Segment Start: DATA FOR THIS EXERCISE
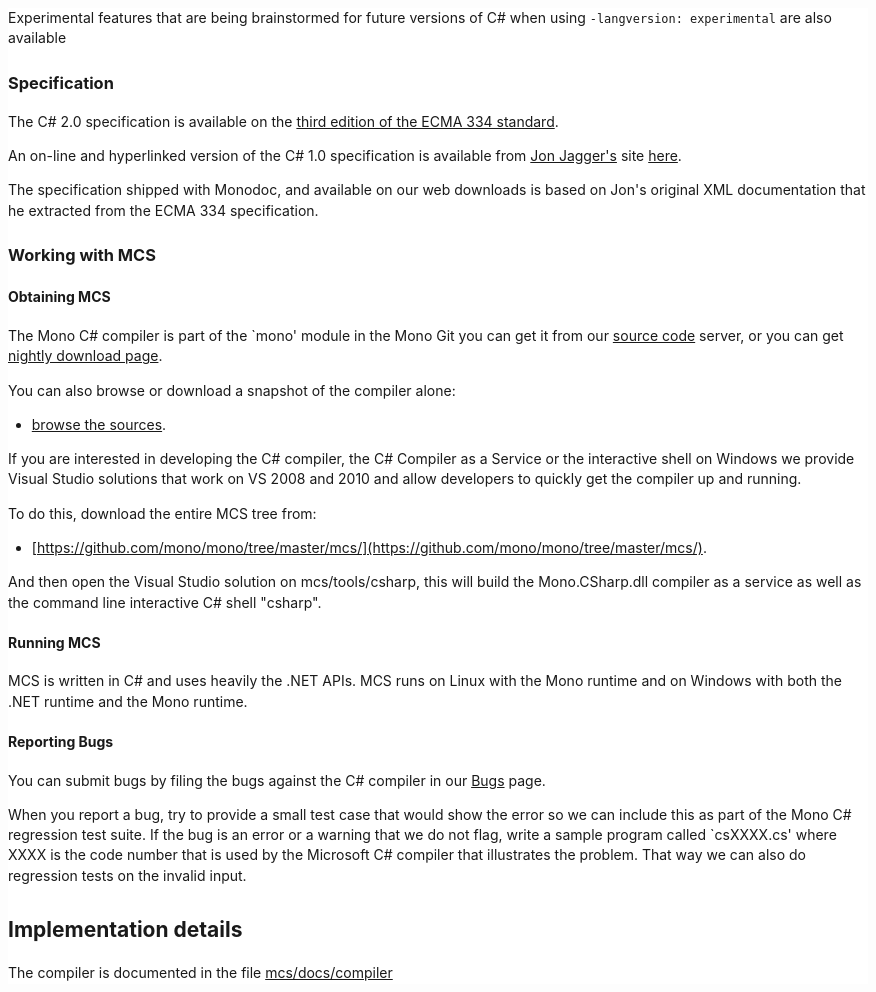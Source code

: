 Experimental features that are being brainstormed for future versions of C# when using `-langversion: experimental` are also available

### Specification

The C# 2.0 specification is available on the [third edition of the ECMA 334 standard](http://www.ecma-international.org/publications/standards/Ecma-334.htm).

An on-line and hyperlinked version of the C# 1.0 specification is available from [Jon Jagger's](http://www.jaggersoft.com) site [here](http://www.jaggersoft.com/csharp_standard/).

The specification shipped with Monodoc, and available on our web downloads is based on Jon's original XML documentation that he extracted from the ECMA 334 specification.

### Working with MCS

#### Obtaining MCS

The Mono C# compiler is part of the \`mono' module in the Mono Git you can get it from our [source code](/community/contributing/source-code-repository/) server, or you can get [nightly download page](/download/nightly/).

You can also browse or download a snapshot of the compiler alone:

-   [browse the sources](https://github.com/mono/mono/tree/master/mcs/mcs/).

If you are interested in developing the C# compiler, the C# Compiler as a Service or the interactive shell on Windows we provide Visual Studio solutions that work on VS 2008 and 2010 and allow developers to quickly get the compiler up and running.

To do this, download the entire MCS tree from:

-   [https://github.com/mono/mono/tree/master/mcs/](https://github.com/mono/mono/tree/master/mcs/).

And then open the Visual Studio solution on mcs/tools/csharp, this will build the Mono.CSharp.dll compiler as a service as well as the command line interactive C# shell "csharp".

#### Running MCS

MCS is written in C# and uses heavily the .NET APIs. MCS runs on Linux with the Mono runtime and on Windows with both the .NET runtime and the Mono runtime.

#### Reporting Bugs

You can submit bugs by filing the bugs against the C# compiler in our [Bugs](/community/bugs/) page.

When you report a bug, try to provide a small test case that would show the error so we can include this as part of the Mono C# regression test suite. If the bug is an error or a warning that we do not flag, write a sample program called \`csXXXX.cs' where XXXX is the code number that is used by the Microsoft C# compiler that illustrates the problem. That way we can also do regression tests on the invalid input.

Implementation details
----------------------

The compiler is documented in the file [mcs/docs/compiler](https://github.com/mono/mono/blob/master/mcs/docs/compiler.txt)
Segment End: DATA FOR THIS EXERCISE
BRIEF
Looking at the records above, which lines contain "master"? Copy those lines.

EXERCISE OUTPUT
-   [browse the sources](https://github.com/mono/mono/tree/master/mcs/mcs/).
-   [https://github.com/mono/mono/tree/master/mcs/](https://github.com/mono/mono/tree/master/mcs/).
The compiler is documented in the file [mcs/docs/compiler](https://github.com/mono/mono/blob/master/mcs/docs/compiler.txt)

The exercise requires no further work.